Saved data entries
◆ ◆ ◆ ◆
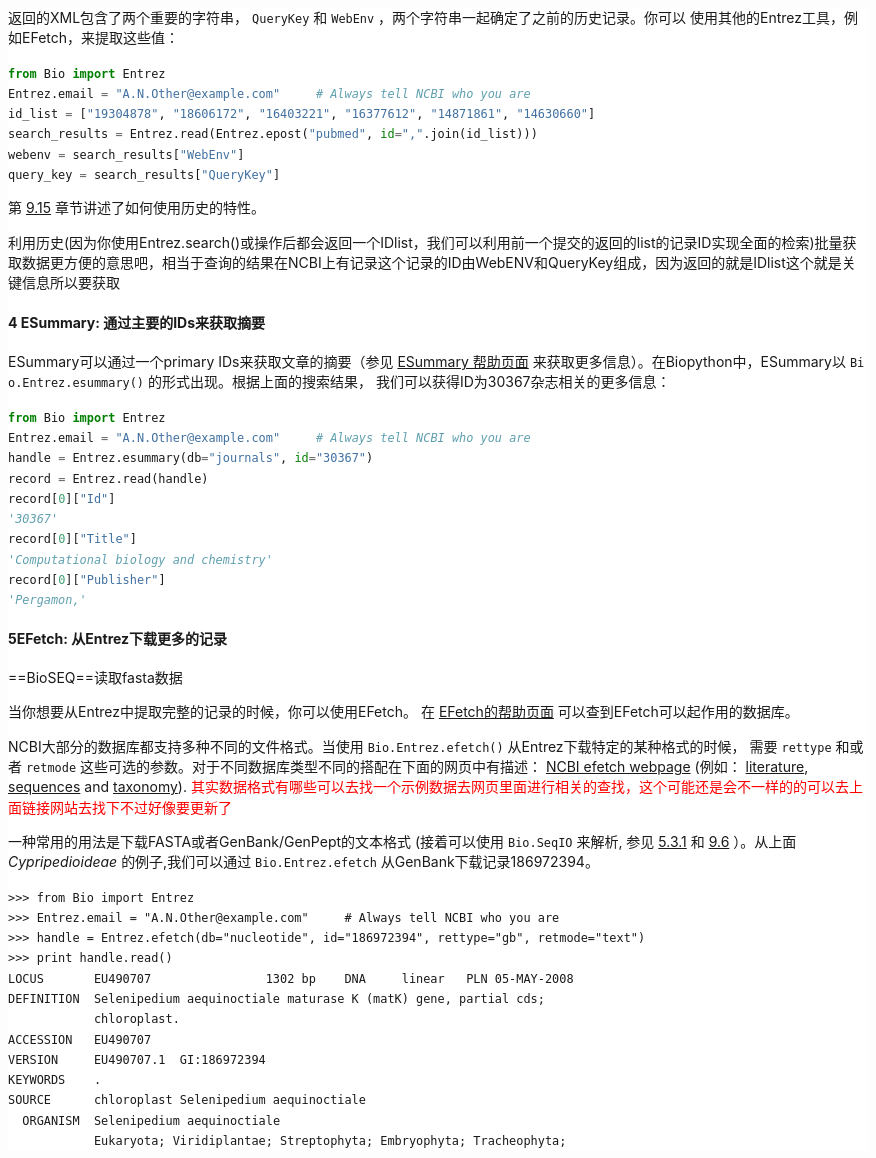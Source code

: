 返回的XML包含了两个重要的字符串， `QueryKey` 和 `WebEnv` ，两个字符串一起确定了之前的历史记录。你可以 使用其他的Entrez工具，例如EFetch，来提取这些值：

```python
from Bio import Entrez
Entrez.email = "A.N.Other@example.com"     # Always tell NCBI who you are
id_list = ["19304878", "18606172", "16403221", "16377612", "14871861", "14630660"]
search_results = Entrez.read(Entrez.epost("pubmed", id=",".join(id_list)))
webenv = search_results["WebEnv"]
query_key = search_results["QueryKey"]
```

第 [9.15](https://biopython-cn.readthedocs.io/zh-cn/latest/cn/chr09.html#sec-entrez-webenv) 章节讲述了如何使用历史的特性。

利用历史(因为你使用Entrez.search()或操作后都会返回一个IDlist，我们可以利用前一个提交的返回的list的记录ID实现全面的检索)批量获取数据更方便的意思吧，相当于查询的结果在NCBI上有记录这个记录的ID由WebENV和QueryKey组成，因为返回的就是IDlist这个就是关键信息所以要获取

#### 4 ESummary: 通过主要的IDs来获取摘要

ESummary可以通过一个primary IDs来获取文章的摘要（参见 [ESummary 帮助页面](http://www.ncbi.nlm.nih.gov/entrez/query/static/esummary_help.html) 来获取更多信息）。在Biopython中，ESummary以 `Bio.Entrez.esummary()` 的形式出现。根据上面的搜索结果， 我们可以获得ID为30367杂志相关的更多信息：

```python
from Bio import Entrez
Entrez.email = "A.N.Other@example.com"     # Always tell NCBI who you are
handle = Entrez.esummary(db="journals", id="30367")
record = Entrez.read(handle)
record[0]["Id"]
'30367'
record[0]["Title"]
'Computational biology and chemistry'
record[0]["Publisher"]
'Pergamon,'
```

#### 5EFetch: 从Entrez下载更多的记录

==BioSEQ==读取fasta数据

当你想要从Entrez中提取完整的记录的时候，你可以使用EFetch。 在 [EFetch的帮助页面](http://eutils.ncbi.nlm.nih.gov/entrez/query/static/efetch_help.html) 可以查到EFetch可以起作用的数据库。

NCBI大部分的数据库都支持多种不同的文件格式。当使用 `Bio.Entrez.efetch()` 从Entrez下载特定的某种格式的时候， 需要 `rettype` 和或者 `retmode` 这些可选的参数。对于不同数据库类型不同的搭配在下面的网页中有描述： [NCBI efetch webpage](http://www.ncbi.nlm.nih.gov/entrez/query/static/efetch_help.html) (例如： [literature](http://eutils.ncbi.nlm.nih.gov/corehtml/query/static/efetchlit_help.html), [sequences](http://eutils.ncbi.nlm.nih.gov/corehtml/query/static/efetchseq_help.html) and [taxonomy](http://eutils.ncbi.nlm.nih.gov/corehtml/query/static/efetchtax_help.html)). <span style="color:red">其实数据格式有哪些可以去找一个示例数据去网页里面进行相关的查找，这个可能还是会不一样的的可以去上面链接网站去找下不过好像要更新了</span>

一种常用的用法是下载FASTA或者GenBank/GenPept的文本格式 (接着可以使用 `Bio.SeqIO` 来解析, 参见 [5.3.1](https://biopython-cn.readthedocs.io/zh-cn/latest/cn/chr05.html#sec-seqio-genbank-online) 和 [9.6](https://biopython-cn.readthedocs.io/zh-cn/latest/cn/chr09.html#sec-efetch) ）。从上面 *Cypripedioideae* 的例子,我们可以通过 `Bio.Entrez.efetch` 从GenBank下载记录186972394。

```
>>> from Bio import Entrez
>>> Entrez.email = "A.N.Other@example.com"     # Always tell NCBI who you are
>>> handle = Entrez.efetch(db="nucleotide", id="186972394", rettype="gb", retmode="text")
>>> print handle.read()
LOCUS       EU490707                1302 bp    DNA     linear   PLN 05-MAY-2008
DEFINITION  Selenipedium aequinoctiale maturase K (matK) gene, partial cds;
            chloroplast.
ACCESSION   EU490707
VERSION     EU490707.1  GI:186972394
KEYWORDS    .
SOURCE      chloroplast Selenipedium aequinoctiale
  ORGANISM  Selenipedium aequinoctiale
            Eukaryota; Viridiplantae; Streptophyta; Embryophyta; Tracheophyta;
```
◆ ◆ ◆ ◆
#### Aim of the task:
The records above must be printed exactly, but the pictures they hold should be omitted.

#### Task output:
Source code

: 返回的XML包含了两个重要的字符串， `QueryKey` 和 `WebEnv` ，两个字符串一起确定了之前的历史记录。你可以 使用其他的Entrez工具，例如EFetch，来提取这些值：

```python
from Bio import Entrez
Entrez.email = "A.N.Other@example.com"     # Always tell NCBI who you are
id_list = ["19304878", "18606172", "16403221", "16377612", "14871861", "14630660"]
search_results = Entrez.read(Entrez.epost("pubmed", id=",".join(id_list)))
webenv = search_results["WebEnv"]
query_key = search_results["QueryKey"]
```

第 [9.15](https://biopython-cn.readthedocs.io/zh-cn/latest/cn/chr09.html#sec-entrez-webenv) 章节讲述了如何使用历史的特性。

利用历史(因为你使用Entrez.search()或操作后都会返回一个IDlist，我们可以利用前一个提交的返回的list的记录ID实现全面的检索)批量获取数据更方便的意思吧，相当于查询的结果在NCBI上有记录这个记录的ID由WebENV和QueryKey组成，因为返回的就是IDlist这个就是关键信息所以要获取

#### 4 ESummary: 通过主要的IDs来获取摘要

ESummary可以通过一个primary IDs来获取文章的摘要（参见 [ESummary 帮助页面](http://www.ncbi.nlm.nih.gov/entrez/query/static/esummary_help.html) 来获取更多信息）。在Biopython中，ESummary以 `Bio.Entrez.esummary()` 的形式出现。根据上面的搜索结果， 我们可以获得ID为30367杂志相关的更多信息：

```python
from Bio import Entrez
Entrez.email = "A.N.Other@example.com"     # Always tell NCBI who you are
handle = Entrez.esummary(db="journals", id="30367")
record = Entrez.read(handle)
record[0]["Id"]
'30367'
record[0]["Title"]
'Computational biology and chemistry'
record[0]["Publisher"]
'Pergamon,'
```

#### 5EFetch: 从Entrez下载更多的记录

==BioSEQ==读取fasta数据

当你想要从Entrez中提取完整的记录的时候，你可以使用EFetch。 在 [EFetch的帮助页面](http://eutils.ncbi.nlm.nih.gov/entrez/query/static/efetch_help.html) 可以查到EFetch可以起作用的数据库。

NCBI大部分的数据库都支持多种不同的文件格式。当使用 `Bio.Entrez.efetch()` 从Entrez下载特定的某种格式的时候， 需要 `rettype` 和或者 `retmode` 这些可选的参数。对于不同数据库类型不同的搭配在下面的网页中有描述： [NCBI efetch webpage](http://www.ncbi.nlm.nih.gov/entrez/query/static/efetch_help.html) (例如： [literature](http://eutils.ncbi.nlm.nih.gov/corehtml/query/static/efetchlit_help.html), [sequences](http://eutils.ncbi.nlm.nih.gov/corehtml/query/static/efetchseq_help.html) and [taxonomy](http://eutils.ncbi.nlm.nih.gov/corehtml/query/static/efetchtax_help.html)). <span style="color:red">其实数据格式有哪些可以去找一个示例数据去网页里面进行相关的查找，这个可能还是会不一样的的可以去上面链接网站去找下不过好像要更新了</span>

一种常用的用法是下载FASTA或者GenBank/GenPept的文本格式 (接着可以使用 `Bio.SeqIO` 来解析, 参见 [5.3.1](https://biopython-cn.readthedocs.io/zh-cn/latest/cn/chr05.html#sec-seqio-genbank-online) 和 [9.6](https://biopython-cn.readthedocs.io/zh-cn/latest/cn/chr09.html#sec-efetch) ）。从上面 *Cypripedioideae* 的例子,我们可以通过 `Bio.Entrez.efetch` 从GenBank下载记录186972394。

```
>>> from Bio import Entrez
>>> Entrez.email = "A.N.Other@example.com"     # Always tell NCBI who you are
>>> handle = Entrez.efetch(db="nucleotide", id="186972394", rettype="gb", retmode="text")
>>> print handle.read()
LOCUS       EU490707                1302 bp    DNA     linear   PLN 05-MAY-2008
DEFINITION  Selenipedium aequinoctiale maturase K (matK) gene, partial cds;
            chloroplast.
ACCESSION   EU490707
VERSION     EU490707.1  GI:186972394
KEYWORDS    .
SOURCE      chloroplast Selenipedium aequinoctiale
  ORGANISM  Selenipedium aequinoctiale
            Eukaryota; Viridiplantae; Streptophyta; Embryophyta; Tracheophyta;
```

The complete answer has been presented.